The Group takes additional actions for 2011 to further reduce its debt level, including a new target of more than €200 million structural cost savings and the reduction of capital expenditures to no more than 1 billion euros.

Highlights by business


  • Sales were up 1% in the quarter and down 4% year-to-date, reflecting the impact of lower volumes partially offset by the stronger benefit of foreign exchange in the second quarter.
  • Volume declines slowed from -5% in Q1 to -4% in Q2 on a like for like basis, reflecting a return to volume growth of 10% for North America in the second quarter.
  • Volumes in emerging markets were -6% for the quarter and -5% for first-half on a like for like basis due to market downturn in Eastern Europe and some new capacities in Middle East Africa.
  • Pricing remained stable overall.
  • Cost reduction program strongly benefited all regions.
  • EBITDA margin grew 110 basis points to 32.7% in the quarter and was stable year-to-date.
  • Current operating income up 3% in the quarter thanks to developed markets returning to income growth and favorable foreign exchange, but down 6% year-to-date due to lower overall volumes.

Aggregates & concrete

  • Sales moved up 1% in the quarter due to volume growth for aggregates and slower rates of volume decline in the ready mix concrete business and were down 6% year-to-date.
  • EBITDA margin was stable both year-to-date and in the quarter.
  • Current operating income was stable in the quarter, reflecting the impact of strong cost reduction measures.

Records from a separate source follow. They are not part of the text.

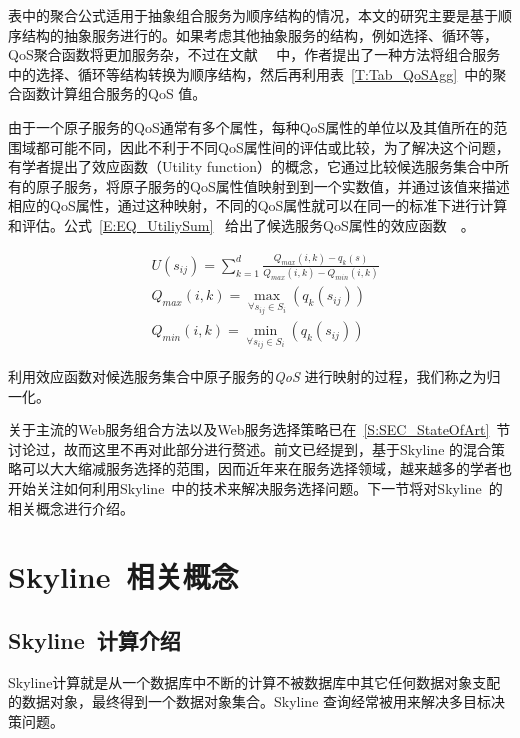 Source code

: 表中的聚合公式适用于抽象组合服务为顺序结构的情况，本文的研究主要是基于顺序结构的抽象服务进行的。如果考虑其他抽象服务的结构，例如选择、循环等，QoS聚合函数将更加服务杂，不过在文献~\cite{cardoso2004quality}~ 中，作者提出了一种方法将组合服务中的选择、循环等结构转换为顺序结构，然后再利用表~\ref{T:Tab_QoSAgg}~中的聚合函数计算组合服务的QoS 值。

由于一个原子服务的QoS通常有多个属性，每种QoS属性的单位以及其值所在的范围域都可能不同，因此不利于不同QoS属性间的评估或比较，为了解决这个问题，有学者提出了效应函数（Utility function）的概念，它通过比较候选服务集合中所有的原子服务，将原子服务的QoS属性值映射到到一个实数值，并通过该值来描述相应的QoS属性，通过这种映射，不同的QoS属性就可以在同一的标准下进行计算和评估。公式~\ref{E:EQ_UtiliySum}~ 给出了候选服务QoS属性的效应函数~\cite{alrifai2012hybrid}~。

\begin{align}
& U(s_{ij})=\sum^{d}_{k=1}\frac{Q_{max}(i,k)-q_{k}(s)}{Q_{max}(i,k)-Q_{min}(i,k)}  \label{E:EQ_UtiliySum} \\
& Q_{max}(i,k)=\mathop{max}_{\forall s_{ij} \in S_{i}}(q_{k}(s_{ij}))  \label{E:EQ_UtiliyMax} \\
& Q_{min}(i,k)=\mathop{min}_{\forall s_{ij} \in S_{i}}(q_{k}(s_{ij}))  \label{E:EQ_UtilityMin}
\end{align}


\begin{definition}[归一化]
利用效应函数对候选服务集合中原子服务的\emph{QoS} 进行映射的过程，我们称之为归一化。
\end{definition}

关于主流的Web服务组合方法以及Web服务选择策略已在~\ref{S:SEC_StateOfArt}~节讨论过，故而这里不再对此部分进行赘述。前文已经提到，基于Skyline 的混合策略可以大大缩减服务选择的范围，因而近年来在服务选择领域，越来越多的学者也开始关注如何利用Skyline~中的技术来解决服务选择问题。下一节将对Skyline~的相关概念进行介绍。

\section{Skyline~相关概念}

\subsection{Skyline~计算介绍}

Skyline计算就是从一个数据库中不断的计算不被数据库中其它任何数据对象支配的数据对象，最终得到一个数据对象集合。Skyline 查询经常被用来解决多目标决策问题。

  • Sales were up 10% in the quarter and up 4% year-to-date as volume growth compensated for lower pricing.
  • Current operating income was slightly higher for the quarter and first half, benefiting from higher volumes and the strong impact of cost reduction in all regions.

Investments, divestments and liquidity

  • Investments totaled €718 million in first half 2010, compared to €884 million in first half 2009.
    • Sustaining capital expenditures decreased by 14% to €116 million in 2010.
    • Internal development capital expenditures were down 19% to €550 million in 2010.
    • Acquisitions were €52 million in H1 2010, slightly below last year.
  • In the first half, Lafarge received €105 million in cash for divestments and in total has secured €350 million to date.

As of June 30, 2010, the Group had €3.8 billion in committed credit lines with an average maturity of 2.5 years in addition to €2.8 billion of cash on hand. All Lafarge SA long-term debt obligations due in 2010 have been refinanced and extended for three to eight years as of July 30, 2010. There are no financial covenants on debt at the Lafarge SA level.